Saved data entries
:::::

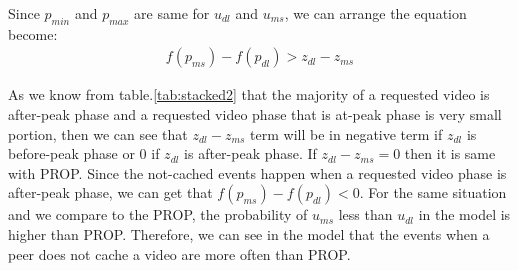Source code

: \documentclass[10pt,final,journal,a4paper]{IEEEtran}
\begin{document}
Since $p_{min}$ and $p_{max}$ are same for $u_{dl}$ and $u_{ms}$, we can arrange the equation become:
\begin{align}\label{eq:dlms_4}
f(p_{ms}) - f(p_{dl}) > z_{dl} - z_{ms}
\end{align}


As we know from table.\ref{tab:stacked2} that the majority of a requested video is after-peak phase and a requested video phase that is  at-peak phase is very small portion, then we can see that $z_{dl} - z_{ms}$ term will be in negative term if $z_{dl}$ is  before-peak phase or $0$ if $z_{dl}$ is  after-peak phase. 
If $z_{dl} - z_{ms}=0$ then it is same with PROP. 
Since the not-cached events happen when a requested video phase is after-peak phase, we can get that $f(p_{ms}) - f(p_{dl}) < 0$.
For the same situation and we compare to the PROP, the probability of $u_{ms}$ less than $u_{dl}$ in the model is higher than PROP. 
Therefore, we can see in the model that the events when a peer does not cache a video are more often than PROP.


\end{document}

:::::

▶ [WORK ITEM]:
Do not include images; quote all of the entries above exactly.

▶ [RESULT]:
Source code

: \documentclass[10pt,final,journal,a4paper]{IEEEtran}
\begin{document}
Since $p_{min}$ and $p_{max}$ are same for $u_{dl}$ and $u_{ms}$, we can arrange the equation become:
\begin{align}\label{eq:dlms_4}
f(p_{ms}) - f(p_{dl}) > z_{dl} - z_{ms}
\end{align}


As we know from table.\ref{tab:stacked2} that the majority of a requested video is after-peak phase and a requested video phase that is  at-peak phase is very small portion, then we can see that $z_{dl} - z_{ms}$ term will be in negative term if $z_{dl}$ is  before-peak phase or $0$ if $z_{dl}$ is  after-peak phase. 
If $z_{dl} - z_{ms}=0$ then it is same with PROP. 
Since the not-cached events happen when a requested video phase is after-peak phase, we can get that $f(p_{ms}) - f(p_{dl}) < 0$.
For the same situation and we compare to the PROP, the probability of $u_{ms}$ less than $u_{dl}$ in the model is higher than PROP. 
Therefore, we can see in the model that the events when a peer does not cache a video are more often than PROP.


\end{document}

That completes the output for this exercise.